Coya aligns with FDA on plans for developing COYA 302 for ALS
Company expects to file by midyear for OK to launch clinical trial of therapy
After two meetings with the U.S. Food and Drug Administration (FDA), Coya Therapeutics says it’s received constructive feedback — and has reached an alignment with the agency regarding development plans for COYA 302, its therapy candidate for people with amyotrophic lateral sclerosis (ALS).
The company held the two meetings — a pre-investigational new drug (IND) meeting and a type C meeting — to seek advice from the FDA. Now, according to COYA, the two parties are in agreement regarding key areas of COYA 302’s development, to include its manufacturing, preclinical research, and clinical studies, which should support the filing of an IND application seeking clearance to start clinical trials.
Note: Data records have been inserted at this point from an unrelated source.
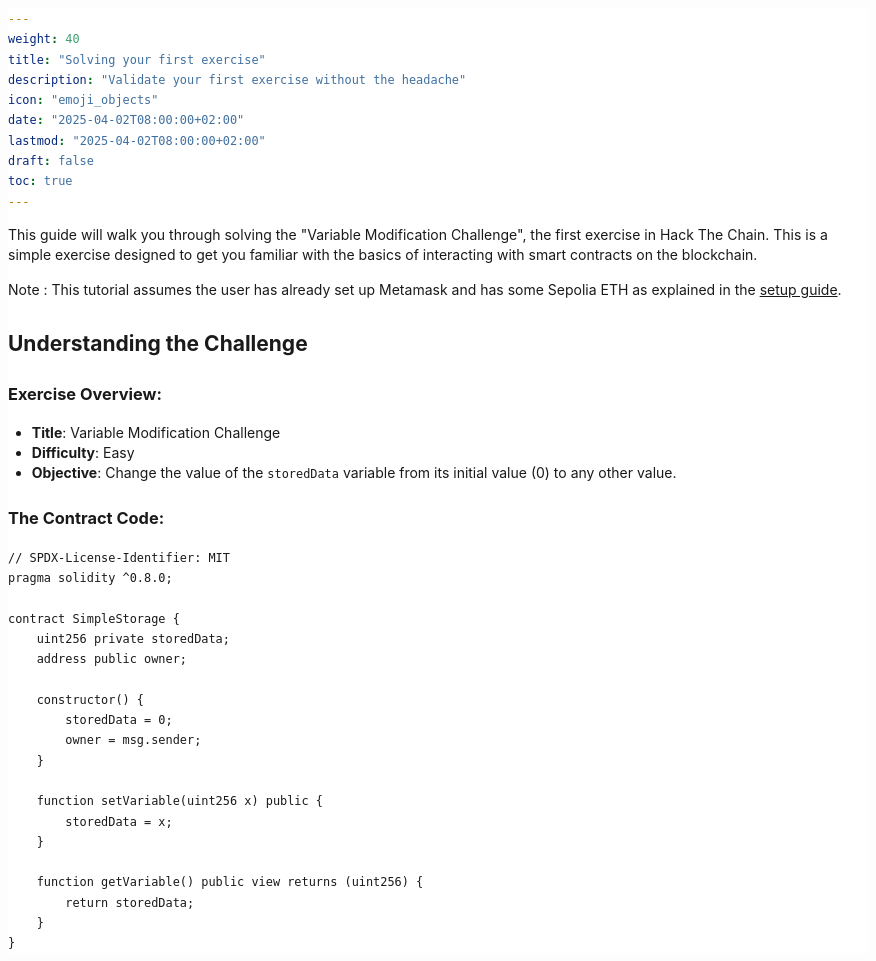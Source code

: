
 ```yaml
---
weight: 40
title: "Solving your first exercise"
description: "Validate your first exercise without the headache"
icon: "emoji_objects"
date: "2025-04-02T08:00:00+02:00"
lastmod: "2025-04-02T08:00:00+02:00"
draft: false
toc: true
---
```


This guide will walk you through solving the "Variable Modification Challenge", the first exercise in Hack The Chain. This is a simple exercise designed to get you familiar with the basics of interacting with smart contracts on the blockchain.

Note : This tutorial assumes the user has already set up Metamask and has some Sepolia ETH as explained in the [setup guide](/docs/setting_up).

## Understanding the Challenge

### Exercise Overview:

  * **Title**: Variable Modification Challenge
  * **Difficulty**: Easy
  * **Objective**: Change the value of the `storedData` variable from its initial value (0) to any other value.

### The Contract Code:

```solidity
// SPDX-License-Identifier: MIT
pragma solidity ^0.8.0;

contract SimpleStorage {
    uint256 private storedData;
    address public owner;

    constructor() {
        storedData = 0;
        owner = msg.sender;
    }

    function setVariable(uint256 x) public {
        storedData = x;
    }

    function getVariable() public view returns (uint256) {
        return storedData;
    }
}
```
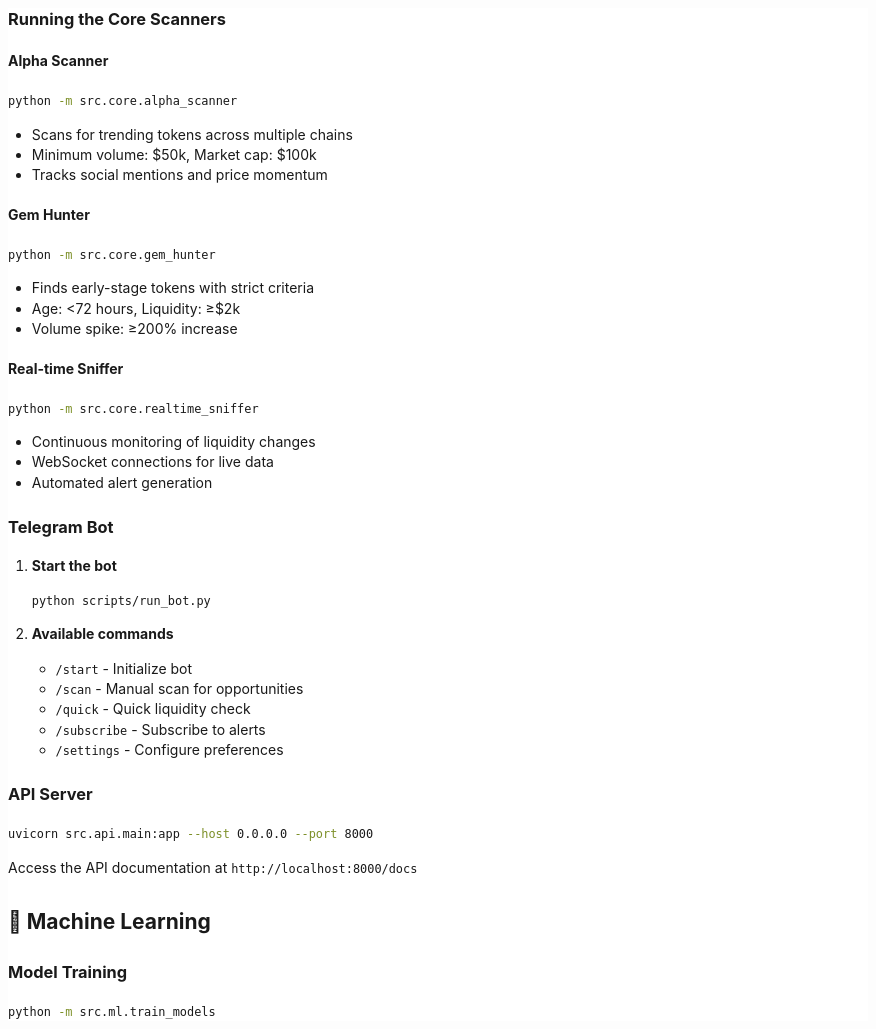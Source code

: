 ### Running the Core Scanners

#### Alpha Scanner
```bash
python -m src.core.alpha_scanner
```
- Scans for trending tokens across multiple chains
- Minimum volume: $50k, Market cap: $100k
- Tracks social mentions and price momentum

#### Gem Hunter
```bash
python -m src.core.gem_hunter
```
- Finds early-stage tokens with strict criteria
- Age: <72 hours, Liquidity: ≥$2k
- Volume spike: ≥200% increase

#### Real-time Sniffer
```bash
python -m src.core.realtime_sniffer
```
- Continuous monitoring of liquidity changes
- WebSocket connections for live data
- Automated alert generation

### Telegram Bot

1. **Start the bot**
   ```bash
   python scripts/run_bot.py
   ```

2. **Available commands**
   - `/start` - Initialize bot
   - `/scan` - Manual scan for opportunities
   - `/quick` - Quick liquidity check
   - `/subscribe` - Subscribe to alerts
   - `/settings` - Configure preferences

### API Server

```bash
uvicorn src.api.main:app --host 0.0.0.0 --port 8000
```

Access the API documentation at `http://localhost:8000/docs`

## 🤖 Machine Learning

### Model Training
```bash
python -m src.ml.train_models
```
That application is expected to be submitted in the first half of 2024, the company said in a press release.
If it’s accepted, Coya will soon thereafter launch a double-blind clinical trial to test COYA 302 in people with ALS. In a double-blind study, neither researchers nor participants know what treatment, if any, patients are receiving.
“This important feedback allows us to advance our development program in ALS with a planned double-blind controlled study, with the potential for bringing forward a much-needed therapy for ALS patients,” said Fred Grossman, Coya’s president and chief medical officer.
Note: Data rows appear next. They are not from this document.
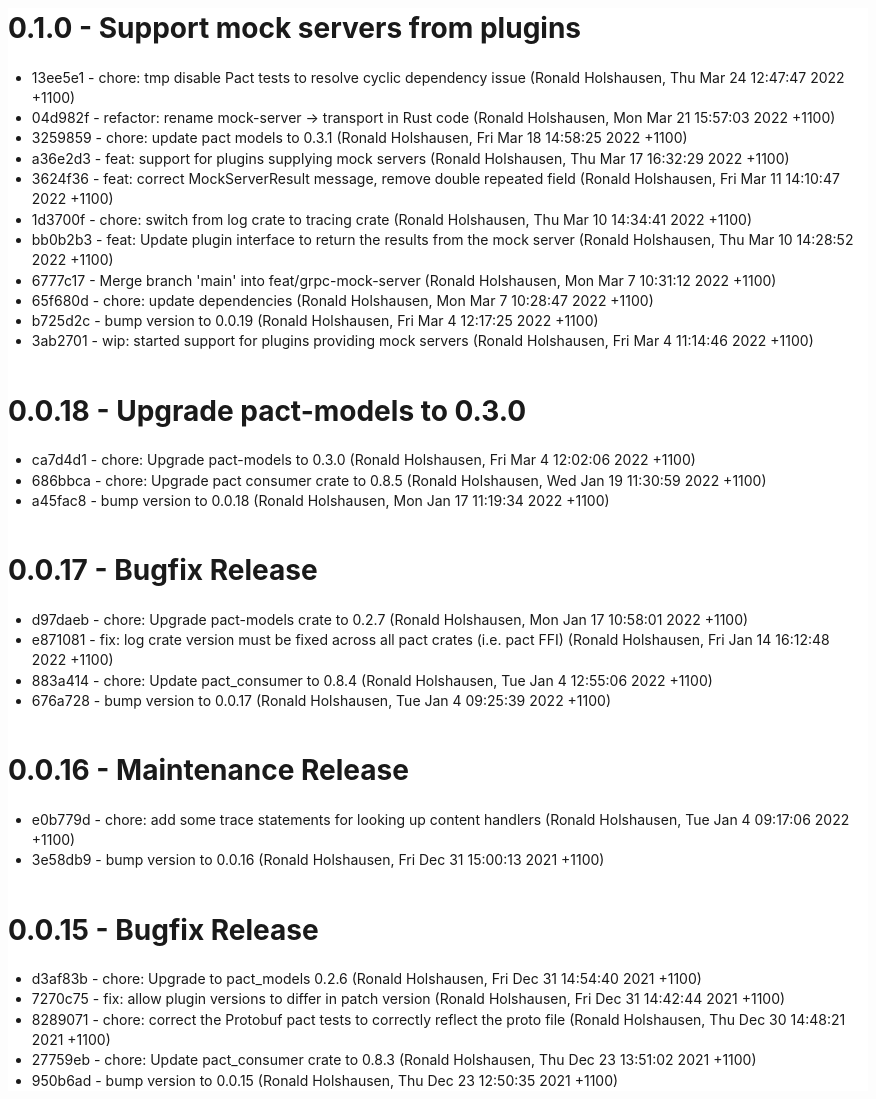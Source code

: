 # 0.1.0 - Support mock servers from plugins

* 13ee5e1 - chore: tmp disable Pact tests to resolve cyclic dependency issue (Ronald Holshausen, Thu Mar 24 12:47:47 2022 +1100)
* 04d982f - refactor: rename mock-server -> transport in Rust code (Ronald Holshausen, Mon Mar 21 15:57:03 2022 +1100)
* 3259859 - chore: update pact models to 0.3.1 (Ronald Holshausen, Fri Mar 18 14:58:25 2022 +1100)
* a36e2d3 - feat: support for plugins supplying mock servers (Ronald Holshausen, Thu Mar 17 16:32:29 2022 +1100)
* 3624f36 - feat: correct MockServerResult message, remove double repeated field (Ronald Holshausen, Fri Mar 11 14:10:47 2022 +1100)
* 1d3700f - chore: switch from log crate to tracing crate (Ronald Holshausen, Thu Mar 10 14:34:41 2022 +1100)
* bb0b2b3 - feat: Update plugin interface to return the results from the mock server (Ronald Holshausen, Thu Mar 10 14:28:52 2022 +1100)
* 6777c17 - Merge branch 'main' into feat/grpc-mock-server (Ronald Holshausen, Mon Mar 7 10:31:12 2022 +1100)
* 65f680d - chore: update dependencies (Ronald Holshausen, Mon Mar 7 10:28:47 2022 +1100)
* b725d2c - bump version to 0.0.19 (Ronald Holshausen, Fri Mar 4 12:17:25 2022 +1100)
* 3ab2701 - wip: started support for plugins providing mock servers (Ronald Holshausen, Fri Mar 4 11:14:46 2022 +1100)

# 0.0.18 - Upgrade pact-models to 0.3.0

* ca7d4d1 - chore: Upgrade pact-models to 0.3.0 (Ronald Holshausen, Fri Mar 4 12:02:06 2022 +1100)
* 686bbca - chore: Upgrade pact consumer crate to 0.8.5 (Ronald Holshausen, Wed Jan 19 11:30:59 2022 +1100)
* a45fac8 - bump version to 0.0.18 (Ronald Holshausen, Mon Jan 17 11:19:34 2022 +1100)

# 0.0.17 - Bugfix Release

* d97daeb - chore: Upgrade pact-models crate to 0.2.7 (Ronald Holshausen, Mon Jan 17 10:58:01 2022 +1100)
* e871081 - fix: log crate version must be fixed across all pact crates (i.e. pact FFI) (Ronald Holshausen, Fri Jan 14 16:12:48 2022 +1100)
* 883a414 - chore: Update pact_consumer to 0.8.4 (Ronald Holshausen, Tue Jan 4 12:55:06 2022 +1100)
* 676a728 - bump version to 0.0.17 (Ronald Holshausen, Tue Jan 4 09:25:39 2022 +1100)

# 0.0.16 - Maintenance Release

* e0b779d - chore: add some trace statements for looking up content handlers (Ronald Holshausen, Tue Jan 4 09:17:06 2022 +1100)
* 3e58db9 - bump version to 0.0.16 (Ronald Holshausen, Fri Dec 31 15:00:13 2021 +1100)

# 0.0.15 - Bugfix Release

* d3af83b - chore: Upgrade to pact_models 0.2.6 (Ronald Holshausen, Fri Dec 31 14:54:40 2021 +1100)
* 7270c75 - fix: allow plugin versions to differ in patch version (Ronald Holshausen, Fri Dec 31 14:42:44 2021 +1100)
* 8289071 - chore: correct the Protobuf pact tests to correctly reflect the proto file (Ronald Holshausen, Thu Dec 30 14:48:21 2021 +1100)
* 27759eb - chore: Update pact_consumer crate to 0.8.3 (Ronald Holshausen, Thu Dec 23 13:51:02 2021 +1100)
* 950b6ad - bump version to 0.0.15 (Ronald Holshausen, Thu Dec 23 12:50:35 2021 +1100)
In proof-of-concept study, COYA 302 showed marked benefits
ALS is characterized by progressive damage to motor neurons, the nerve cells that control voluntary movements. It renders the brain less able to control muscle movements.
COYA 302 is an experimental approach that combines a low dose of the immune signaling molecule interleukin-2 (IL-2) and a fusion protein named CTLA-4 Ig (abatacept).
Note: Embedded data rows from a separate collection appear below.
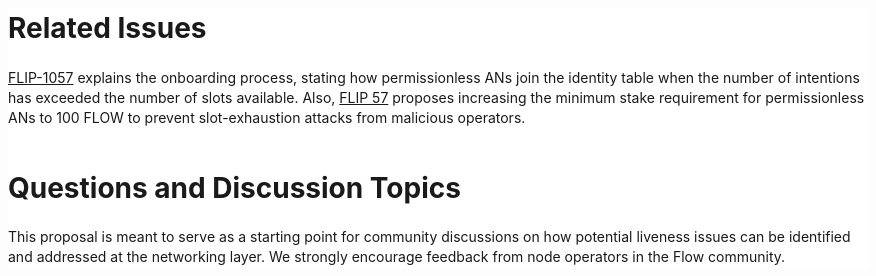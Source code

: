 # **Related Issues**

[FLIP-1057](https://forum.onflow.org/t/flip-1057-automated-slot-assignment/3447/) explains the onboarding process, stating how permissionless ANs join the identity table when the number of intentions has exceeded the number of slots available. Also, [FLIP 57](https://github.com/onflow/flips/blob/main/protocol/20230110-accessnode-stake.md) proposes increasing the minimum stake requirement for permissionless ANs to 100 FLOW to prevent slot-exhaustion attacks from malicious operators.

# **Questions and Discussion Topics**

This proposal is meant to serve as a starting point for community discussions on how potential liveness issues can be identified and addressed at the networking layer. We strongly encourage feedback from node operators in the Flow community.
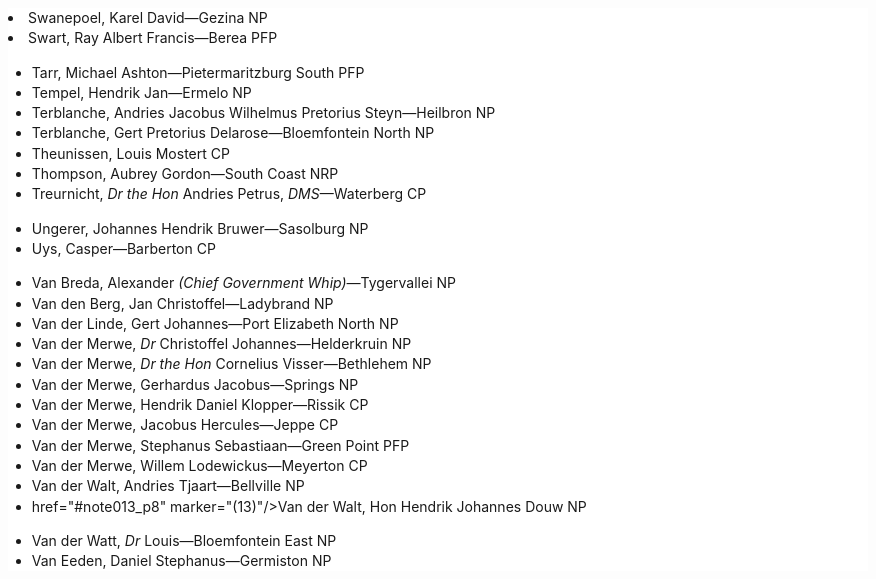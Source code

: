 <li>Swanepoel, Karel David&#x2014;Gezina NP</li>

<li>Swart, Ray Albert Francis&#x2014;Berea PFP</li>

</ul>

<ul>

<li>Tarr, Michael Ashton&#x2014;Pietermaritzburg South PFP</li>

<li>Tempel, Hendrik Jan&#x2014;Ermelo NP</li>

<li>Terblanche, Andries Jacobus Wilhelmus Pretorius Steyn&#x2014;Heilbron NP</li>

<li>Terblanche, Gert Pretorius Delarose&#x2014;Bloemfontein North NP</li>

<li><noteRef href="#note01_p8" marker="(1)"/>Theunissen, Louis Mostert CP</li>

<li>Thompson, Aubrey Gordon&#x2014;South Coast NRP</li>

<li><noteRef href="#note012_p8" marker="(12)"/>Treurnicht, <i>Dr the Hon</i> Andries Petrus, <i>DMS</i>&#x2014;Waterberg CP</li>

</ul>

<ul>

<li>Ungerer, Johannes Hendrik Bruwer&#x2014;Sasolburg NP</li>

<li>Uys, Casper&#x2014;Barberton CP</li>

</ul>

<ul>

<li>Van Breda, Alexander <i>(Chief Government Whip)&#x2014;</i>Tygervallei NP</li>

<li>Van den Berg, Jan Christoffel&#x2014;Ladybrand NP</li>

<li>Van der Linde, Gert Johannes&#x2014;Port Elizabeth North NP</li>

<li>Van der Merwe, <i>Dr</i> Christoffel Johannes&#x2014;Helderkruin NP</li>

<li>Van der Merwe, <i>Dr the Hon</i> Cornelius Visser&#x2014;Bethlehem NP</li>

<li>Van der Merwe, Gerhardus Jacobus&#x2014;Springs NP</li>

<li>Van der Merwe, Hendrik Daniel Klopper&#x2014;Rissik CP</li>

<li>Van der Merwe, Jacobus Hercules&#x2014;Jeppe CP</li>

<li>Van der Merwe, Stephanus Sebastiaan&#x2014;Green Point PFP</li>

<li>Van der Merwe, Willem Lodewickus&#x2014;Meyerton CP</li>

<li>Van der Walt, Andries Tjaart&#x2014;Bellville NP</li>

<li><noteRef href="#note06_p8" marker="(6)"/><noteRef

href="#note013_p8" marker="(13)"/>Van der Walt, Hon Hendrik Johannes Douw NP</li>

<li>Van der Watt, <i>Dr</i> Louis&#x2014;Bloemfontein East NP</li>

<li>Van Eeden, Daniel Stephanus&#x2014;Germiston NP</li>
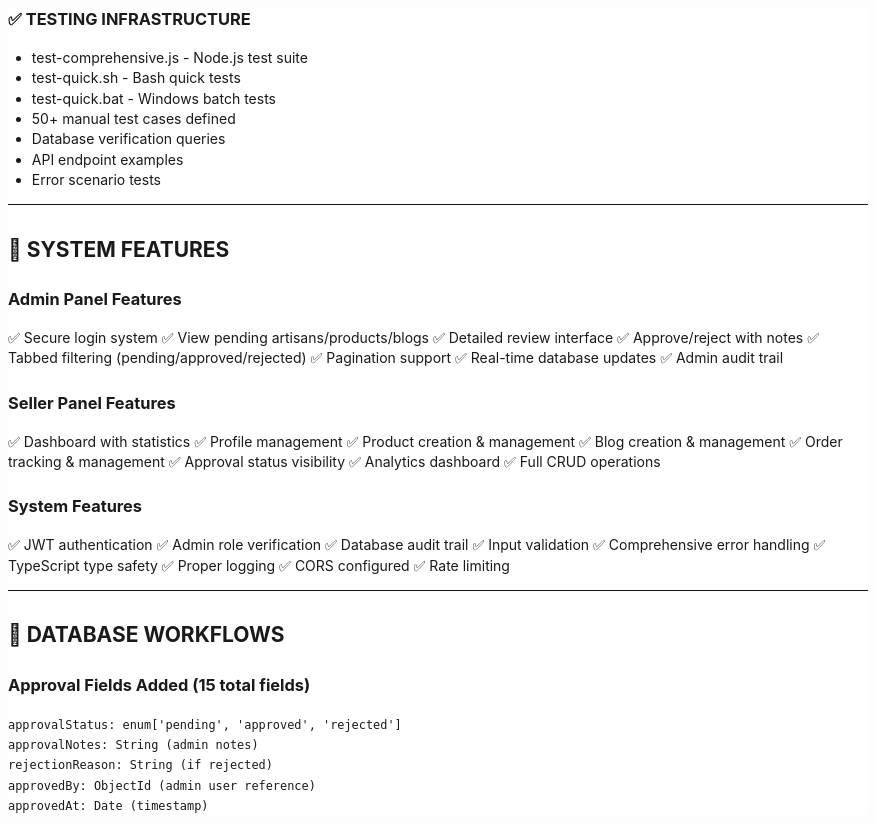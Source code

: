 ### ✅ TESTING INFRASTRUCTURE
- test-comprehensive.js - Node.js test suite
- test-quick.sh - Bash quick tests
- test-quick.bat - Windows batch tests
- 50+ manual test cases defined
- Database verification queries
- API endpoint examples
- Error scenario tests

---

## 🎯 SYSTEM FEATURES

### Admin Panel Features
✅ Secure login system
✅ View pending artisans/products/blogs
✅ Detailed review interface
✅ Approve/reject with notes
✅ Tabbed filtering (pending/approved/rejected)
✅ Pagination support
✅ Real-time database updates
✅ Admin audit trail

### Seller Panel Features
✅ Dashboard with statistics
✅ Profile management
✅ Product creation & management
✅ Blog creation & management
✅ Order tracking & management
✅ Approval status visibility
✅ Analytics dashboard
✅ Full CRUD operations

### System Features
✅ JWT authentication
✅ Admin role verification
✅ Database audit trail
✅ Input validation
✅ Comprehensive error handling
✅ TypeScript type safety
✅ Proper logging
✅ CORS configured
✅ Rate limiting

---

## 💾 DATABASE WORKFLOWS

### Approval Fields Added (15 total fields)
```
approvalStatus: enum['pending', 'approved', 'rejected']
approvalNotes: String (admin notes)
rejectionReason: String (if rejected)
approvedBy: ObjectId (admin user reference)
approvedAt: Date (timestamp)
```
IL-2 is intended to reduce inflammation by increasing the levels and activity of anti-inflammatory immune cells called regulatory T-cells, or Tregs. CTLA-4 Ig, meanwhile, aims to decrease the activity of immune cells that promote inflammation and damage in ALS.
The therapy, administered via a subcutaneous or under-the-skin injection, has already been tested in four ALS patients in a proof-of-concept clinical trial. The participants received treatment for 48 weeks, or nearly one year, and were followed for eight more weeks after stopping COYA 302.
Results of the small study showed that ALS progression was markedly slowed during the treatment period, with patients experiencing similar levels of disability after 48 weeks compared with before treatment.
Prior to treatment, participants were losing a mean of 1.1 points per month in their ALS Functional Rating Scale (ALSFRS-R) scores, indicating a lower ability to perform daily tasks each month. During the entire study period, scores dropped a total of 1.5 points, on average.
However, once patients stopped COYA 302, progression rates returned to those observed before the trial started, indicating a need for continuous treatment.
Similarly, there was a statistically significant increase in Treg anti-inflammatory activity during the treatment, which also decreased to starting, or baseline, levels eight weeks after treatment discontinuation.
The study also evaluated biomarkers of inflammation and oxidative stress — a type of cell damage associated with inflammation. Available data up to 16 weeks, or about four months, suggested a decrease in these biomarkers, consistent with the observed increase in Treg function.
We believe that gaining alignment with FDA through multiple regulatory meetings on the path to filing an IND in [the second quarter of] 2024 is an important next step in advancing the program in patients with ALS.
The therapy was generally well tolerated, with no serious side effects reported and no treatment discontinuations. The most common side effects were mild reactions at the injection site.
Coya plans to continue working closely with the FDA throughout COYA 302’s development program, the company said.
“We believe that gaining alignment with FDA through multiple regulatory meetings on the path to filing an IND in [the second quarter of] 2024 is an important next step in advancing the program in patients with ALS,” said Howard H. Berman, PhD, Coya’s CEO.